Many people thought that Prime Minister Lee Hsien Loong would take his time before calling a by-election for Punggol East following the resignation of Mr Michael Palmer on 12 December 2012.

After all, he had pointed out that the Government was focused on several national issues and preparing for Budget 2013.

Whilst acknowledging that the Constitution did not require a by-election to be called within any fixed time frame, he said that he would make his decision based on what was best for the constituents of Punggol East and the country.

Many people were therefore surprised when the writ of election for Punggol East was issued on 9 January 2013.

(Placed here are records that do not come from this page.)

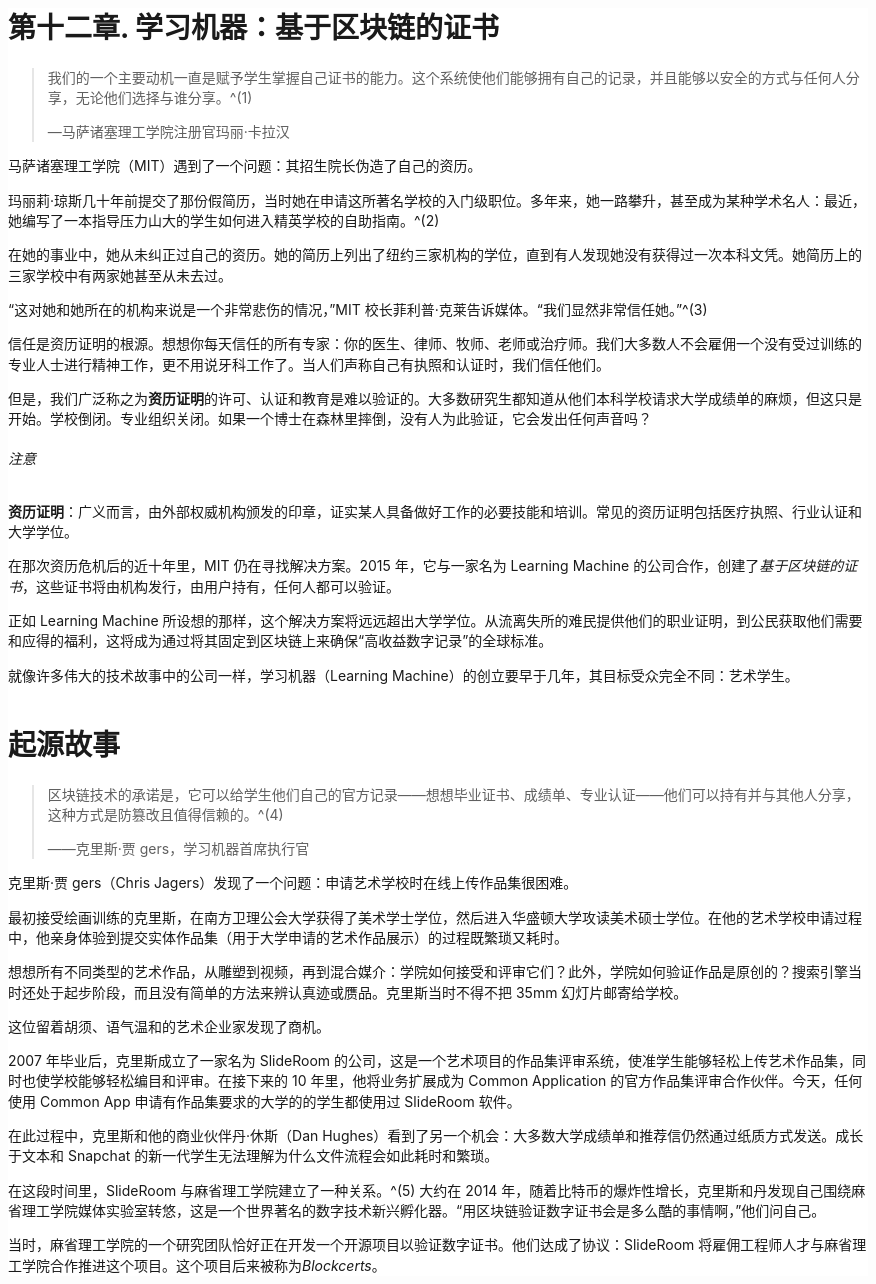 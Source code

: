 # 第十二章\. 学习机器：基于区块链的证书

> 我们的一个主要动机一直是赋予学生掌握自己证书的能力。这个系统使他们能够拥有自己的记录，并且能够以安全的方式与任何人分享，无论他们选择与谁分享。^(1)
> 
> —马萨诸塞理工学院注册官玛丽·卡拉汉

马萨诸塞理工学院（MIT）遇到了一个问题：其招生院长伪造了自己的资历。

玛丽莉·琼斯几十年前提交了那份假简历，当时她在申请这所著名学校的入门级职位。多年来，她一路攀升，甚至成为某种学术名人：最近，她编写了一本指导压力山大的学生如何进入精英学校的自助指南。^(2)

在她的事业中，她从未纠正过自己的资历。她的简历上列出了纽约三家机构的学位，直到有人发现她没有获得过一次本科文凭。她简历上的三家学校中有两家她甚至从未去过。

“这对她和她所在的机构来说是一个非常悲伤的情况，”MIT 校长菲利普·克莱告诉媒体。“我们显然非常信任她。”^(3)

信任是资历证明的根源。想想你每天信任的所有专家：你的医生、律师、牧师、老师或治疗师。我们大多数人不会雇佣一个没有受过训练的专业人士进行精神工作，更不用说牙科工作了。当人们声称自己有执照和认证时，我们信任他们。

但是，我们广泛称之为**资历证明**的许可、认证和教育是难以验证的。大多数研究生都知道从他们本科学校请求大学成绩单的麻烦，但这只是开始。学校倒闭。专业组织关闭。如果一个博士在森林里摔倒，没有人为此验证，它会发出任何声音吗？

###### 注意

**资历证明**：广义而言，由外部权威机构颁发的印章，证实某人具备做好工作的必要技能和培训。常见的资历证明包括医疗执照、行业认证和大学学位。

在那次资历危机后的近十年里，MIT 仍在寻找解决方案。2015 年，它与一家名为 Learning Machine 的公司合作，创建了*基于区块链的证书*，这些证书将由机构发行，由用户持有，任何人都可以验证。

正如 Learning Machine 所设想的那样，这个解决方案将远远超出大学学位。从流离失所的难民提供他们的职业证明，到公民获取他们需要和应得的福利，这将成为通过将其固定到区块链上来确保“高收益数字记录”的全球标准。

就像许多伟大的技术故事中的公司一样，学习机器（Learning Machine）的创立要早于几年，其目标受众完全不同：艺术学生。

# 起源故事

> 区块链技术的承诺是，它可以给学生他们自己的官方记录——想想毕业证书、成绩单、专业认证——他们可以持有并与其他人分享，这种方式是防篡改且值得信赖的。^(4)
> 
> ——克里斯·贾 gers，学习机器首席执行官

克里斯·贾 gers（Chris Jagers）发现了一个问题：申请艺术学校时在线上传作品集很困难。

最初接受绘画训练的克里斯，在南方卫理公会大学获得了美术学士学位，然后进入华盛顿大学攻读美术硕士学位。在他的艺术学校申请过程中，他亲身体验到提交实体作品集（用于大学申请的艺术作品展示）的过程既繁琐又耗时。

想想所有不同类型的艺术作品，从雕塑到视频，再到混合媒介：学院如何接受和评审它们？此外，学院如何验证作品是原创的？搜索引擎当时还处于起步阶段，而且没有简单的方法来辨认真迹或赝品。克里斯当时不得不把 35mm 幻灯片邮寄给学校。

这位留着胡须、语气温和的艺术企业家发现了商机。

2007 年毕业后，克里斯成立了一家名为 SlideRoom 的公司，这是一个艺术项目的作品集评审系统，使准学生能够轻松上传艺术作品集，同时也使学校能够轻松编目和评审。在接下来的 10 年里，他将业务扩展成为 Common Application 的官方作品集评审合作伙伴。今天，任何使用 Common App 申请有作品集要求的大学的的学生都使用过 SlideRoom 软件。

在此过程中，克里斯和他的商业伙伴丹·休斯（Dan Hughes）看到了另一个机会：大多数大学成绩单和推荐信仍然通过纸质方式发送。成长于文本和 Snapchat 的新一代学生无法理解为什么文件流程会如此耗时和繁琐。

在这段时间里，SlideRoom 与麻省理工学院建立了一种关系。^(5) 大约在 2014 年，随着比特币的爆炸性增长，克里斯和丹发现自己围绕麻省理工学院媒体实验室转悠，这是一个世界著名的数字技术新兴孵化器。“用区块链验证数字证书会是多么酷的事情啊，”他们问自己。

当时，麻省理工学院的一个研究团队恰好正在开发一个开源项目以验证数字证书。他们达成了协议：SlideRoom 将雇佣工程师人才与麻省理工学院合作推进这个项目。这个项目后来被称为*Blockcerts*。
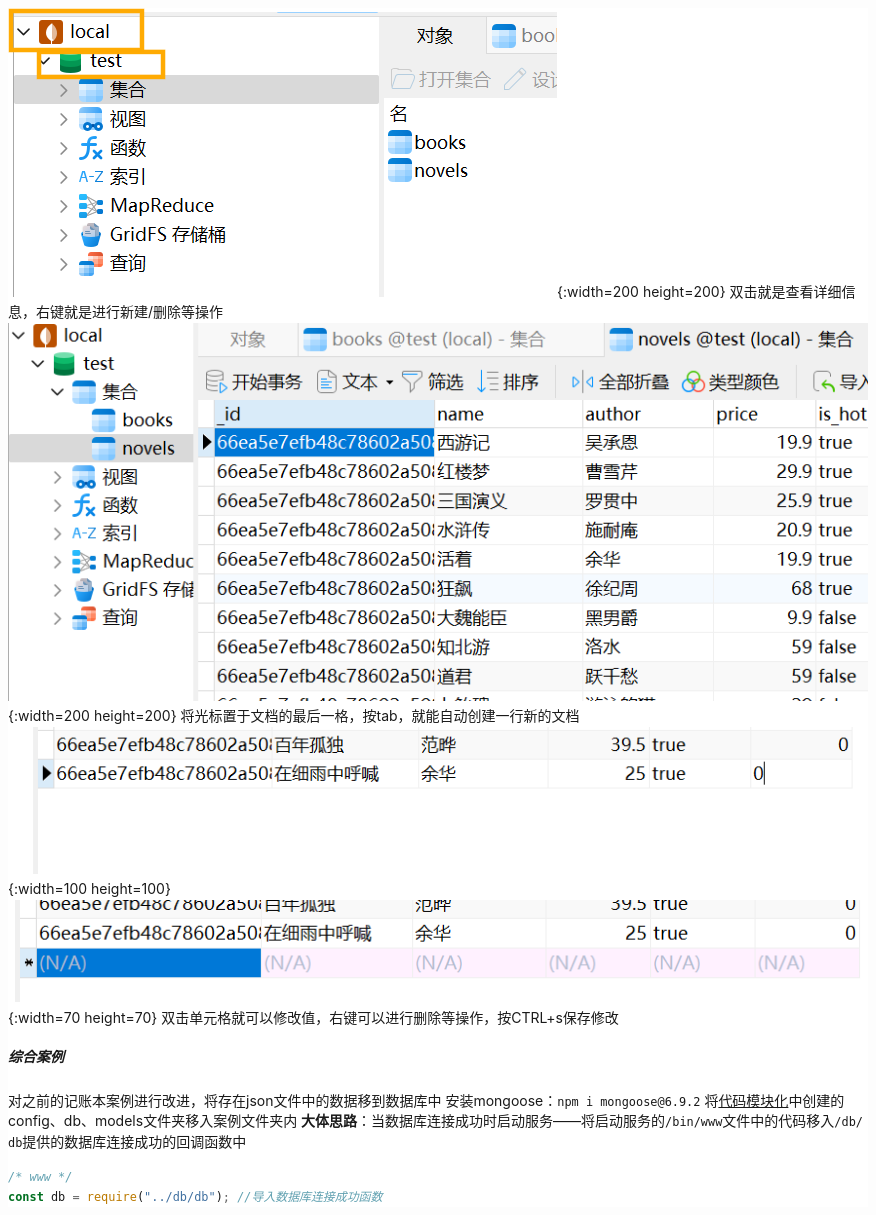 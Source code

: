 ![图形化工具3](./md-image/图形化工具3.png){:width=200 height=200}
双击就是查看详细信息，右键就是进行新建/删除等操作
![图形化工具4](./md-image/图形化工具4.png){:width=200 height=200}
将光标置于文档的最后一格，按tab，就能自动创建一行新的文档
![图形化工具5](./md-image/图形化工具5.png){:width=100 height=100}
![图形化工具6](./md-image/图形化工具6.png){:width=70 height=70}
双击单元格就可以修改值，右键可以进行删除等操作，按CTRL+s保存修改
##### 综合案例
对之前的记账本案例进行改进，将存在json文件中的数据移到数据库中
安装mongoose：`npm i mongoose@6.9.2`
将[代码模块化](#代码模块化)中创建的config、db、models文件夹移入案例文件夹内
**大体思路**：当数据库连接成功时启动服务——将启动服务的`/bin/www`文件中的代码移入`/db/db`提供的数据库连接成功的回调函数中
```js
/* www */
const db = require("../db/db"); //导入数据库连接成功函数
```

Some commentators praised PM Lee's political astuteness as a snap by-election gave the opposition parties little time to discuss how to avoid a multi-cornered contest that could favour the ruling People's Action Party and to prepare for the contest.

But were there other reasons for the timing of the by-election?

I believe there were two other plausible factors.

First, individuals may be disappointed with Budget 2013, which is scheduled to be delivered in mid-February.

Second, National Population and Talent Division's white paper on Singapore's population policies is scheduled to be released soon.  Some analysts expect that the population planning parameter will be raised from 6.5 million to 7.0 million[1].

7.0 million?

Already, many people feel that the country is bursting at the seams with a population of 5.3 million (in June 2012), and foreigners are taking away their jobs and/or suppressing their salaries.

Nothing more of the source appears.